§ Action item
Each line from the one containing "Colorize the characters" through the end of the data is to be written out exactly, and nothing more.

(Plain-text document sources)
****

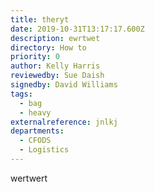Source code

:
 ```yaml
---
title: theryt
date: 2019-10-31T13:17:17.600Z
description: ewrtwet
directory: How to
priority: 0
author: Kelly Harris
reviewedby: Sue Daish
signedby: David Williams
tags:
  - bag
  - heavy
externalreference: jnlkj
departments:
  - CFODS
  - Logistics
---
```

wertwert
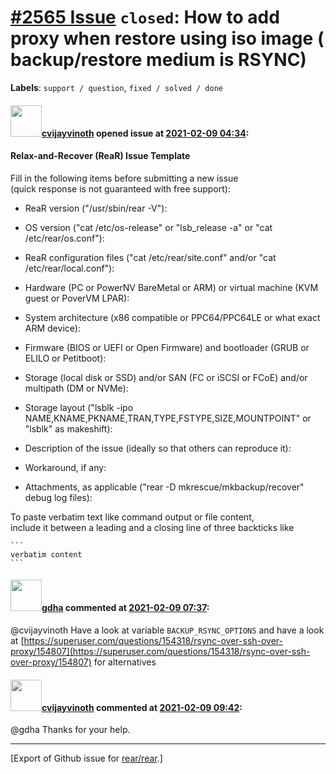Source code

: [\#2565 Issue](https://github.com/rear/rear/issues/2565) `closed`: How to add proxy when restore using iso image ( backup/restore medium is RSYNC)
==================================================================================================================================================

**Labels**: `support / question`, `fixed / solved / done`

#### <img src="https://avatars.githubusercontent.com/u/426209?v=4" width="50">[cvijayvinoth](https://github.com/cvijayvinoth) opened issue at [2021-02-09 04:34](https://github.com/rear/rear/issues/2565):

#### Relax-and-Recover (ReaR) Issue Template

Fill in the following items before submitting a new issue  
(quick response is not guaranteed with free support):

-   ReaR version ("/usr/sbin/rear -V"):

-   OS version ("cat /etc/os-release" or "lsb\_release -a" or "cat
    /etc/rear/os.conf"):

-   ReaR configuration files ("cat /etc/rear/site.conf" and/or "cat
    /etc/rear/local.conf"):

-   Hardware (PC or PowerNV BareMetal or ARM) or virtual machine (KVM
    guest or PoverVM LPAR):

-   System architecture (x86 compatible or PPC64/PPC64LE or what exact
    ARM device):

-   Firmware (BIOS or UEFI or Open Firmware) and bootloader (GRUB or
    ELILO or Petitboot):

-   Storage (local disk or SSD) and/or SAN (FC or iSCSI or FCoE) and/or
    multipath (DM or NVMe):

-   Storage layout ("lsblk -ipo
    NAME,KNAME,PKNAME,TRAN,TYPE,FSTYPE,SIZE,MOUNTPOINT" or "lsblk" as
    makeshift):

-   Description of the issue (ideally so that others can reproduce it):

-   Workaround, if any:

-   Attachments, as applicable ("rear -D mkrescue/mkbackup/recover"
    debug log files):

To paste verbatim text like command output or file content,  
include it between a leading and a closing line of three backticks like

    ```
    verbatim content
    ```

#### <img src="https://avatars.githubusercontent.com/u/888633?u=cdaeb31efcc0048d3619651aa18dd4b76e636b21&v=4" width="50">[gdha](https://github.com/gdha) commented at [2021-02-09 07:37](https://github.com/rear/rear/issues/2565#issuecomment-775736748):

@cvijayvinoth Have a look at variable `BACKUP_RSYNC_OPTIONS` and have a
look at
[https://superuser.com/questions/154318/rsync-over-ssh-over-proxy/154807](https://superuser.com/questions/154318/rsync-over-ssh-over-proxy/154807)
for alternatives

#### <img src="https://avatars.githubusercontent.com/u/426209?v=4" width="50">[cvijayvinoth](https://github.com/cvijayvinoth) commented at [2021-02-09 09:42](https://github.com/rear/rear/issues/2565#issuecomment-775803746):

@gdha Thanks for your help.

------------------------------------------------------------------------

\[Export of Github issue for
[rear/rear](https://github.com/rear/rear).\]
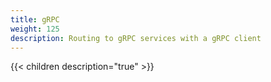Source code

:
 ```yaml
---
title: gRPC
weight: 125
description: Routing to gRPC services with a gRPC client
---
```


{{< children description="true" >}}
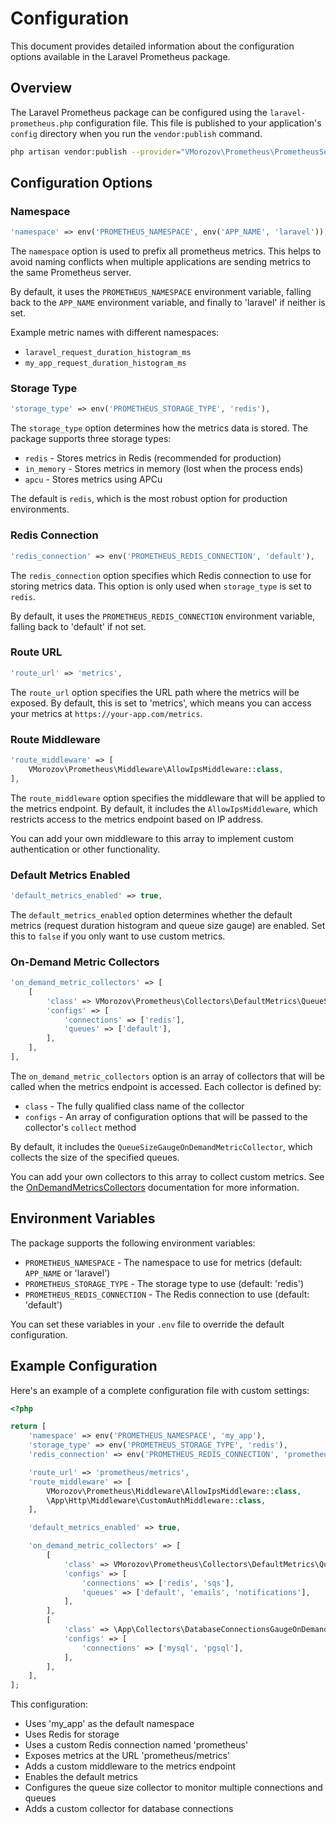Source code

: # Configuration

This document provides detailed information about the configuration options available in the Laravel Prometheus package.

## Overview

The Laravel Prometheus package can be configured using the `laravel-prometheus.php` configuration file. This file is published to your application's `config` directory when you run the `vendor:publish` command.

```bash
php artisan vendor:publish --provider="VMorozov\Prometheus\PrometheusServiceProvider"
```

## Configuration Options

### Namespace

```php
'namespace' => env('PROMETHEUS_NAMESPACE', env('APP_NAME', 'laravel')),
```

The `namespace` option is used to prefix all prometheus metrics. This helps to avoid naming conflicts when multiple applications are sending metrics to the same Prometheus server.

By default, it uses the `PROMETHEUS_NAMESPACE` environment variable, falling back to the `APP_NAME` environment variable, and finally to 'laravel' if neither is set.

Example metric names with different namespaces:
- `laravel_request_duration_histogram_ms`
- `my_app_request_duration_histogram_ms`

### Storage Type

```php
'storage_type' => env('PROMETHEUS_STORAGE_TYPE', 'redis'),
```

The `storage_type` option determines how the metrics data is stored. The package supports three storage types:

- `redis` - Stores metrics in Redis (recommended for production)
- `in_memory` - Stores metrics in memory (lost when the process ends)
- `apcu` - Stores metrics using APCu

The default is `redis`, which is the most robust option for production environments.

### Redis Connection

```php
'redis_connection' => env('PROMETHEUS_REDIS_CONNECTION', 'default'),
```

The `redis_connection` option specifies which Redis connection to use for storing metrics data. This option is only used when `storage_type` is set to `redis`.

By default, it uses the `PROMETHEUS_REDIS_CONNECTION` environment variable, falling back to 'default' if not set.

### Route URL

```php
'route_url' => 'metrics',
```

The `route_url` option specifies the URL path where the metrics will be exposed. By default, this is set to 'metrics', which means you can access your metrics at `https://your-app.com/metrics`.

### Route Middleware

```php
'route_middleware' => [
    VMorozov\Prometheus\Middleware\AllowIpsMiddleware::class,
],
```

The `route_middleware` option specifies the middleware that will be applied to the metrics endpoint. By default, it includes the `AllowIpsMiddleware`, which restricts access to the metrics endpoint based on IP address.

You can add your own middleware to this array to implement custom authentication or other functionality.

### Default Metrics Enabled

```php
'default_metrics_enabled' => true,
```

The `default_metrics_enabled` option determines whether the default metrics (request duration histogram and queue size gauge) are enabled. Set this to `false` if you only want to use custom metrics.

### On-Demand Metric Collectors

```php
'on_demand_metric_collectors' => [
    [
        'class' => VMorozov\Prometheus\Collectors\DefaultMetrics\QueueSizeGaugeOnDemandMetricCollector::class,
        'configs' => [
            'connections' => ['redis'],
            'queues' => ['default'],
        ],
    ],
],
```

The `on_demand_metric_collectors` option is an array of collectors that will be called when the metrics endpoint is accessed. Each collector is defined by:

- `class` - The fully qualified class name of the collector
- `configs` - An array of configuration options that will be passed to the collector's `collect` method

By default, it includes the `QueueSizeGaugeOnDemandMetricCollector`, which collects the size of the specified queues.

You can add your own collectors to this array to collect custom metrics. See the [OnDemandMetricsCollectors](on-demand-metrics-collectors.md) documentation for more information.

## Environment Variables

The package supports the following environment variables:

- `PROMETHEUS_NAMESPACE` - The namespace to use for metrics (default: `APP_NAME` or 'laravel')
- `PROMETHEUS_STORAGE_TYPE` - The storage type to use (default: 'redis')
- `PROMETHEUS_REDIS_CONNECTION` - The Redis connection to use (default: 'default')

You can set these variables in your `.env` file to override the default configuration.

## Example Configuration

Here's an example of a complete configuration file with custom settings:

```php
<?php

return [
    'namespace' => env('PROMETHEUS_NAMESPACE', 'my_app'),
    'storage_type' => env('PROMETHEUS_STORAGE_TYPE', 'redis'),
    'redis_connection' => env('PROMETHEUS_REDIS_CONNECTION', 'prometheus'),

    'route_url' => 'prometheus/metrics',
    'route_middleware' => [
        VMorozov\Prometheus\Middleware\AllowIpsMiddleware::class,
        \App\Http\Middleware\CustomAuthMiddleware::class,
    ],

    'default_metrics_enabled' => true,

    'on_demand_metric_collectors' => [
        [
            'class' => VMorozov\Prometheus\Collectors\DefaultMetrics\QueueSizeGaugeOnDemandMetricCollector::class,
            'configs' => [
                'connections' => ['redis', 'sqs'],
                'queues' => ['default', 'emails', 'notifications'],
            ],
        ],
        [
            'class' => \App\Collectors\DatabaseConnectionsGaugeOnDemandMetricCollector::class,
            'configs' => [
                'connections' => ['mysql', 'pgsql'],
            ],
        ],
    ],
];
```

This configuration:
- Uses 'my_app' as the default namespace
- Uses Redis for storage
- Uses a custom Redis connection named 'prometheus'
- Exposes metrics at the URL 'prometheus/metrics'
- Adds a custom middleware to the metrics endpoint
- Enables the default metrics
- Configures the queue size collector to monitor multiple connections and queues
- Adds a custom collector for database connections
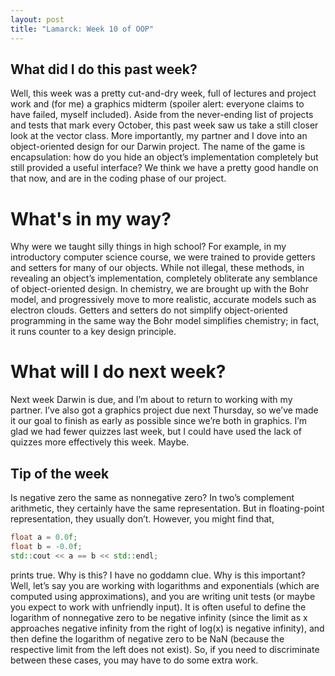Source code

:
 ```yaml
---
layout: post
title: "Lamarck: Week 10 of OOP"
---
```


## What did I do this past week?
Well, this week was a pretty cut-and-dry week, full of lectures and project work and (for me) a graphics midterm (spoiler alert: everyone claims to have failed, myself included). Aside from the never-ending list of projects and tests that mark every October, this past week saw us take a still closer look at the vector class. More importantly, my partner and I dove into an object-oriented design for our Darwin project. The name of the game is encapsulation: how do you hide an object’s implementation completely but still provided a useful interface? We think we have a pretty good handle on that now, and are in the coding phase of our project. 

# What's in my way?
Why were we taught silly things in high school? For example, in my introductory computer science course, we were trained to provide getters and setters for many of our objects. While not illegal, these methods, in revealing an object’s implementation, completely obliterate any semblance of object-oriented design. In chemistry, we are brought up with the Bohr model, and progressively move to more realistic, accurate models such as electron clouds. Getters and setters do not simplify object-oriented programming in the same way the Bohr model simplifies chemistry; in fact, it runs counter to a key design principle. 

# What will I do next week?
Next week Darwin is due, and I’m about to return to working with my partner. I’ve also got a graphics project due next Thursday, so we’ve made it our goal to finish as early as possible since we’re both in graphics. I’m glad we had fewer quizzes last week, but I could have used the lack of quizzes more effectively this week. Maybe.

## Tip of the week
Is negative zero the same as nonnegative zero? In two’s complement arithmetic, they certainly have the same representation. But in floating-point representation, they usually don’t. However, you might find that,

```c++
float a = 0.0f;
float b = -0.0f;
std::cout << a == b << std::endl;
```

prints true. Why is this? I have no goddamn clue. Why is this important? Well, let’s say you are working with logarithms and exponentials (which are computed using approximations), and you are writing unit tests (or maybe you expect to work with unfriendly input). It is often useful to define the logarithm of nonnegative zero to be negative infinity (since the limit as x approaches negative infinity from the right of log(x) is negative infinity), and then define the logarithm of negative zero to be NaN (because the respective limit from the left does not exist). So, if you need to discriminate between these cases, you may have to do some extra work.
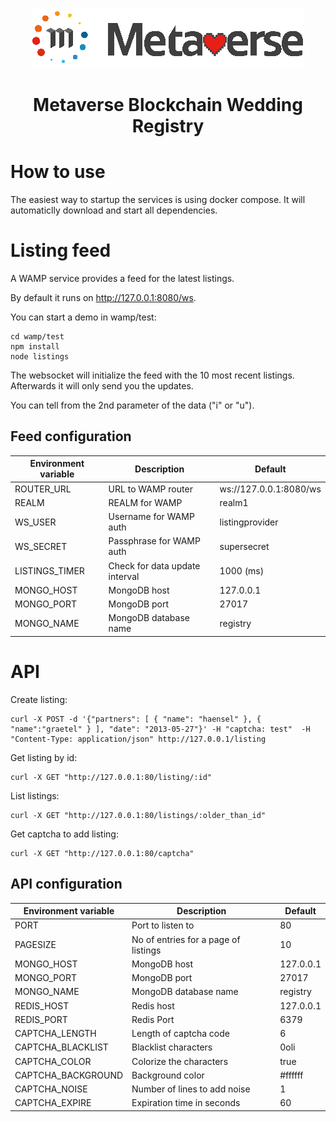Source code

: <p align="center">
  <a href="https://www.mvs.org/">
    <img src="images/logo.png" alt="Metaverse">
  </a>
  <h1 align="center">Metaverse Blockchain Wedding Registry</h1>
</p>

# How to use
The easiest way to startup the services is using docker compose. It will automaticlly download and start all dependencies.

# Listing feed
A WAMP service provides a feed for the latest listings.

By default it runs on http://127.0.0.1:8080/ws.

You can start a demo in wamp/test:
```
cd wamp/test
npm install
node listings
```

The websocket will initialize the feed with the 10 most recent listings. Afterwards it will only send you the updates.

You can tell from the 2nd parameter of the data ("i" or "u").

## Feed configuration

| Environment variable | Description                    | Default                |
| ---                  | ---                            | ---                    |
| ROUTER_URL           | URL to WAMP router             | ws://127.0.0.1:8080/ws |
| REALM                | REALM for WAMP                 | realm1                 |
| WS_USER              | Username for WAMP auth         | listingprovider        |
| WS_SECRET            | Passphrase for WAMP auth       | supersecret            |
| LISTINGS_TIMER       | Check for data update interval | 1000 (ms)              |
| MONGO_HOST           | MongoDB host                   | 127.0.0.1              |
| MONGO_PORT           | MongoDB port                   | 27017                  |
| MONGO_NAME           | MongoDB database name          | registry                  |

# API
Create listing:
```
curl -X POST -d '{"partners": [ { "name": "haensel" }, { "name":"graetel" } ], "date": "2013-05-27"}' -H "captcha: test"  -H "Content-Type: application/json" http://127.0.0.1/listing
```
Get listing by id:
```
curl -X GET "http://127.0.0.1:80/listing/:id"
```
List listings:
```
curl -X GET "http://127.0.0.1:80/listings/:older_than_id"
```
Get captcha to add listing:
```
curl -X GET "http://127.0.0.1:80/captcha"
```

## API configuration

| Environment variable | Description                          |   Default |
| ---                  | ---                                  |       --- |
| PORT                 | Port to listen to                    |        80 |
| PAGESIZE             | No of entries for a page of listings |        10 |
| MONGO_HOST           | MongoDB host                         | 127.0.0.1 |
| MONGO_PORT           | MongoDB port                         |     27017 |
| MONGO_NAME           | MongoDB database name                |  registry |
| REDIS_HOST           | Redis host                           | 127.0.0.1 |
| REDIS_PORT           | Redis Port                           |      6379 |
| CAPTCHA_LENGTH       | Length of captcha code               |         6 |
| CAPTCHA_BLACKLIST    | Blacklist characters                 |      0oli |
| CAPTCHA_COLOR        | Colorize the characters              |      true |
| CAPTCHA_BACKGROUND   | Background color                     |   #ffffff |
| CAPTCHA_NOISE        | Number of lines to add noise         |         1 |
| CAPTCHA_EXPIRE       | Expiration time in seconds           |        60 |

****

§ Answer section
| CAPTCHA_COLOR        | Colorize the characters              |      true |
| CAPTCHA_BACKGROUND   | Background color                     |   #ffffff |
| CAPTCHA_NOISE        | Number of lines to add noise         |         1 |
| CAPTCHA_EXPIRE       | Expiration time in seconds           |        60 |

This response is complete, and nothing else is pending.